Yes, you said that. In front of everyone. And then you walked away.

Other kids might have taken this as an opportunity to rise to the occasion and embark on an "I'll show you! I'll show you all!" training program. But instead I took a different route. I let your comments get to me, and I quit the team. In fact, I quit all the teams, forever. You ruined sports for me, Gasparini. Basketball, football, baseball, hockey — you name it, I hate it. All because of you.

Thank you, thank you, thank you!

Because when I think about how much of my finite, precious life energy I have not squandered by watching, thinking about, talking about, reading about or even giving two craps about sports — wow. You have given me the greatest gift of all. The gift of time.

Had I known that then, what happened next never would have transpired. But I was young, I felt threatened, and I thought I had no choice but to retaliate in the only way available. You see, what I lacked in upper-body strength I made up for in juvenile wordplay.

You probably noticed an increase in giggling at practices after that. I'm guessing you found out about your new nickname by accident, as nobody would just come out and tell you. I suspect some student slipped up before catching their mistake.
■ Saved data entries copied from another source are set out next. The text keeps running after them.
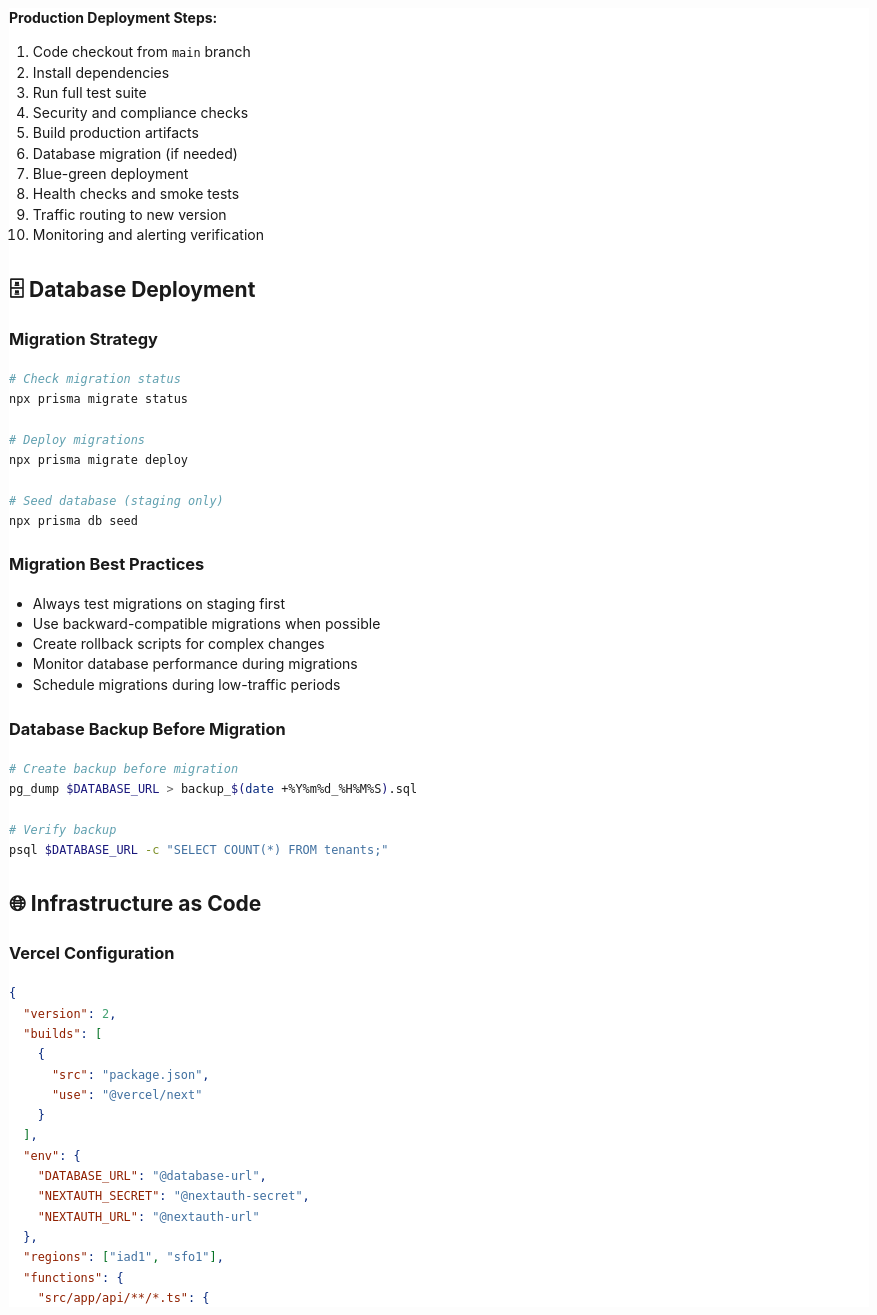 **Production Deployment Steps:**
1. Code checkout from `main` branch
2. Install dependencies
3. Run full test suite
4. Security and compliance checks
5. Build production artifacts
6. Database migration (if needed)
7. Blue-green deployment
8. Health checks and smoke tests
9. Traffic routing to new version
10. Monitoring and alerting verification

## 🗄️ Database Deployment

### Migration Strategy
```bash
# Check migration status
npx prisma migrate status

# Deploy migrations
npx prisma migrate deploy

# Seed database (staging only)
npx prisma db seed
```

### Migration Best Practices
- Always test migrations on staging first
- Use backward-compatible migrations when possible
- Create rollback scripts for complex changes
- Monitor database performance during migrations
- Schedule migrations during low-traffic periods

### Database Backup Before Migration
```bash
# Create backup before migration
pg_dump $DATABASE_URL > backup_$(date +%Y%m%d_%H%M%S).sql

# Verify backup
psql $DATABASE_URL -c "SELECT COUNT(*) FROM tenants;"
```

## 🌐 Infrastructure as Code

### Vercel Configuration
```json
{
  "version": 2,
  "builds": [
    {
      "src": "package.json",
      "use": "@vercel/next"
    }
  ],
  "env": {
    "DATABASE_URL": "@database-url",
    "NEXTAUTH_SECRET": "@nextauth-secret",
    "NEXTAUTH_URL": "@nextauth-url"
  },
  "regions": ["iad1", "sfo1"],
  "functions": {
    "src/app/api/**/*.ts": {
```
"Hey, Coach Grasp-a-weenie, are we gonna — oops."

And maybe in that moment you wondered who would ever assign such a childish nickname to you.

Oops.

You got the short end of the stick, Coach, and I'm sorry. I imagine a sobriquet like "Coach Grasp-a-weenie" is bound to stick with you for quite a while. Maybe your whole career. It just rolls off the tongue — the perfect junior high nickname. You really didn't deserve such a fate. I mean, all you did was pump up the jocks and denigrate the nerds and weaklings. Isn't that just called doing your job?

Anyway, I hope you can find it in your heart to forgive me. Also, I hope you enjoy watching the game tonight. Assuming there's even a game on tonight. How would I know?